What do breast cancer survivors, pregnant women, plus size models, female skateboarders, dominatrices and burlesque artists have in common? They made up the diverse ensemble of models for this weekend’s Lingerie Fashion Week, celebrating the beauty in every body type.
Last week saw a massive backlash against Victoria’s Secret, after the company released a line of bras marketed as the “Perfect Body”–juxtaposed against images of women with the same extremely slender body type, airbrushed into gleaming impossibility. A campaign on change.org generated over 27,000 signatures before the slogan was quietly altered today to read, “A Body for Every Body.” The hashtag #iamperfect began trending as thousands of women reminded the company that there truly is no such thing as a “perfect body.”
The women at Lingerie Fashion Week think so too, as founder Lauren Rich states in a recent press release, “Lingerie is not one-size-fits-all, and neither are the women who wear it–on, and off, the runway.”
There’s a palpable sense of joy in the photos released from the runway, and the spectrum of creative inspiration–as well as diversity of body types–felt wildly playful and fun.
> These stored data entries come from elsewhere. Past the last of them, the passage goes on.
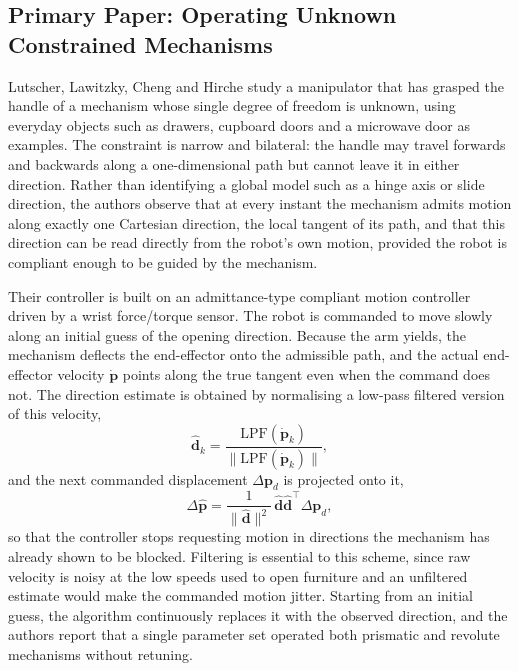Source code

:\documentclass[11pt,letterpaper]{article}
\newcommand{\vect}[1]{\bm{#1}}
\begin{document}
\subsection{Primary Paper: Operating Unknown Constrained Mechanisms}
\label{sec:primary}

Lutscher, Lawitzky, Cheng and Hirche \cite{lutscher2010control} study a manipulator that has grasped the handle of a mechanism whose single degree of freedom is unknown, using everyday objects such as drawers, cupboard doors and a microwave door as examples. The constraint is narrow and bilateral: the handle may travel forwards and backwards along a one-dimensional path but cannot leave it in either direction. Rather than identifying a global model such as a hinge axis or slide direction, the authors observe that at every instant the mechanism admits motion along exactly one Cartesian direction, the local tangent of its path, and that this direction can be read directly from the robot's own motion, provided the robot is compliant enough to be guided by the mechanism.

Their controller is built on an admittance-type compliant motion controller driven by a wrist force/torque sensor. The robot is commanded to move slowly along an initial guess of the opening direction. Because the arm yields, the mechanism deflects the end-effector onto the admissible path, and the actual end-effector velocity $\dot{\vect{p}}$ points along the true tangent even when the command does not. The direction estimate is obtained by normalising a low-pass filtered version of this velocity,
\begin{equation}
  \hat{\vect{d}}_k = \frac{\mathrm{LPF}(\dot{\vect{p}}_k)}{\bigl\lVert \mathrm{LPF}(\dot{\vect{p}}_k)\bigr\rVert},
  \label{eq:lutscher-est}
\end{equation}
and the next commanded displacement $\Delta\vect{p}_d$ is projected onto it,
\begin{equation}
  \Delta\hat{\vect{p}} = \frac{1}{\lVert\hat{\vect{d}}\rVert^{2}}\,\hat{\vect{d}}\hat{\vect{d}}^{\top}\Delta\vect{p}_d ,
  \label{eq:lutscher-proj}
\end{equation}
so that the controller stops requesting motion in directions the mechanism has already shown to be blocked. Filtering is essential to this scheme, since raw velocity is noisy at the low speeds used to open furniture and an unfiltered estimate would make the commanded motion jitter. Starting from an initial guess, the algorithm continuously replaces it with the observed direction, and the authors report that a single parameter set operated both prismatic and revolute mechanisms without retuning.
\end{document}

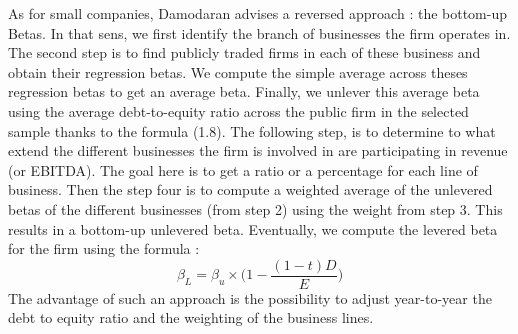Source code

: As for small companies, Damodaran advises a reversed approach : the bottom-up Betas.  In that sens, we first identify the branch of businesses the firm operates in. The second step is to find publicly traded firms in each of these business and obtain their regression betas. We compute the simple average across theses regression betas to get an average beta. Finally, we unlever this average beta using the average debt-to-equity ratio across the public firm in the selected sample thanks to the formula (1.8). The following step, is to determine to what extend the different businesses the firm is involved in are participating in revenue (or EBITDA). The goal here is to get a ratio or a percentage for each line of business. Then the step four is to compute a weighted average of the unlevered betas of the different businesses (from step 2) using the weight from step 3. This results in a bottom-up unlevered beta. Eventually, we compute the levered beta for the firm using the formula : 
\begin{equation}
    \beta_L =  \beta_u \times \bigg( 1 - \frac{(1-t)D}{E}\bigg)
\end{equation}
 The advantage of such an approach is the possibility to adjust year-to-year the debt to equity ratio and the weighting of the business lines. 
 
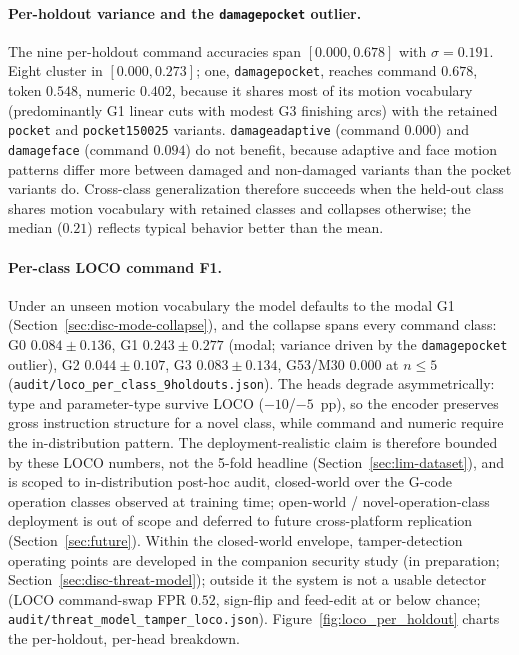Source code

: \documentclass[sensors,article,submit,moreauthors,pdftex]{Definitions/mdpi}
\begin{document}
\paragraph{Per-holdout variance and the \texttt{damagepocket} outlier.} The nine per-holdout command accuracies span $[0.000, 0.678]$ with $\sigma = 0.191$. Eight cluster in $[0.000, 0.273]$; one, \texttt{damagepocket}, reaches command $0.678$, token $0.548$, numeric $0.402$, because it shares most of its motion vocabulary (predominantly G1 linear cuts with modest G3 finishing arcs) with the retained \texttt{pocket} and \texttt{pocket150025} variants. \texttt{damageadaptive} (command $0.000$) and \texttt{damageface} (command $0.094$) do not benefit, because adaptive and face motion patterns differ more between damaged and non-damaged variants than the pocket variants do. Cross-class generalization therefore succeeds when the held-out class shares motion vocabulary with retained classes and collapses otherwise; the median ($0.21$) reflects typical behavior better than the mean.

\paragraph{Per-class LOCO command F1.} Under an unseen motion vocabulary the model defaults to the modal G1 (Section~\ref{sec:disc-mode-collapse}), and the collapse spans every command class: G0 $0.084 \pm 0.136$, G1 $0.243 \pm 0.277$ (modal; variance driven by the \texttt{damagepocket} outlier), G2 $0.044 \pm 0.107$, G3 $0.083 \pm 0.134$, G53/M30 $0.000$ at $n\!\le\!5$ (\texttt{audit/loco\_per\_class\_9holdouts.json}). The heads degrade asymmetrically: type and parameter-type survive LOCO ($-10$/$-5$~pp), so the encoder preserves gross instruction structure for a novel class, while command and numeric require the in-distribution pattern. The deployment-realistic claim is therefore bounded by these LOCO numbers, not the 5-fold headline (Section~\ref{sec:lim-dataset}), and is scoped to in-distribution post-hoc audit, closed-world over the G-code operation classes observed at training time; open-world / novel-operation-class deployment is out of scope and deferred to future cross-platform replication (Section~\ref{sec:future}). Within the closed-world envelope, tamper-detection operating points are developed in the companion security study (in preparation; Section~\ref{sec:disc-threat-model}); outside it the system is not a usable detector (LOCO command-swap FPR $0.52$, sign-flip and feed-edit at or below chance; \texttt{audit/threat\_model\_tamper\_loco.json}). Figure~\ref{fig:loco_per_holdout} charts the per-holdout, per-head breakdown.
\end{document}
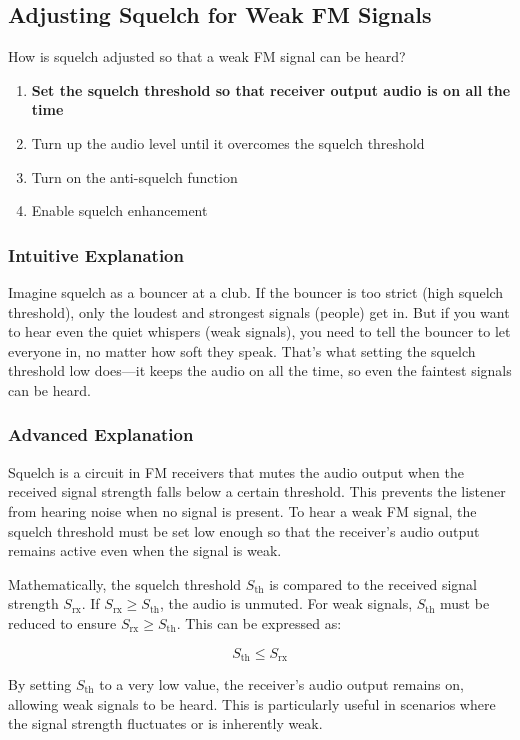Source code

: \subsection{Adjusting Squelch for Weak FM Signals}
\label{T4B03}

\begin{tcolorbox}[colback=gray!10!white,colframe=black!75!black,title=T4B03]
How is squelch adjusted so that a weak FM signal can be heard?
\begin{enumerate}[label=\Alph*)]
    \item \textbf{Set the squelch threshold so that receiver output audio is on all the time}
    \item Turn up the audio level until it overcomes the squelch threshold
    \item Turn on the anti-squelch function
    \item Enable squelch enhancement
\end{enumerate}
\end{tcolorbox}

\subsubsection{Intuitive Explanation}
Imagine squelch as a bouncer at a club. If the bouncer is too strict (high squelch threshold), only the loudest and strongest signals (people) get in. But if you want to hear even the quiet whispers (weak signals), you need to tell the bouncer to let everyone in, no matter how soft they speak. That’s what setting the squelch threshold low does—it keeps the audio on all the time, so even the faintest signals can be heard.

\subsubsection{Advanced Explanation}
Squelch is a circuit in FM receivers that mutes the audio output when the received signal strength falls below a certain threshold. This prevents the listener from hearing noise when no signal is present. To hear a weak FM signal, the squelch threshold must be set low enough so that the receiver’s audio output remains active even when the signal is weak. 

Mathematically, the squelch threshold \( S_{\text{th}} \) is compared to the received signal strength \( S_{\text{rx}} \). If \( S_{\text{rx}} \geq S_{\text{th}} \), the audio is unmuted. For weak signals, \( S_{\text{th}} \) must be reduced to ensure \( S_{\text{rx}} \geq S_{\text{th}} \). This can be expressed as:

\[ S_{\text{th}} \leq S_{\text{rx}} \]

By setting \( S_{\text{th}} \) to a very low value, the receiver’s audio output remains on, allowing weak signals to be heard. This is particularly useful in scenarios where the signal strength fluctuates or is inherently weak.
Think Fifth Element-inspired “pregnant-models-turned-fembot warriors,” a BDSM-inspired line featuring dominatrices and bondage props, and a beautifully androgynous line from gender-neutral designers Play Out. And even “an extreme sports performance” by All Girl Skate Jam, a skateboarding brand whose mission is to encourage women’s participation in the male-dominated skateboard industry.
The event also managed to inspire for a good cause. On the final day of Fashion Week, the models proudly beaming from the runway were either breast cancer survivors or women currently battling the disease… with a portion of the ticket sales supporting the PinkChoseMe Foundation, dedicated to empowering the lives of women with breast cancer.
In a culture that often seems to celebrate only the young and “traditionally beautiful,” kudos are due to the event’s organizers for showcasing a spectrum of women of all shapes, colors, sizes, and ages–and, importantly, without skinny-shaming. Competitors, take notice: this is what body positivity looks like, and it looks incredibly beautiful.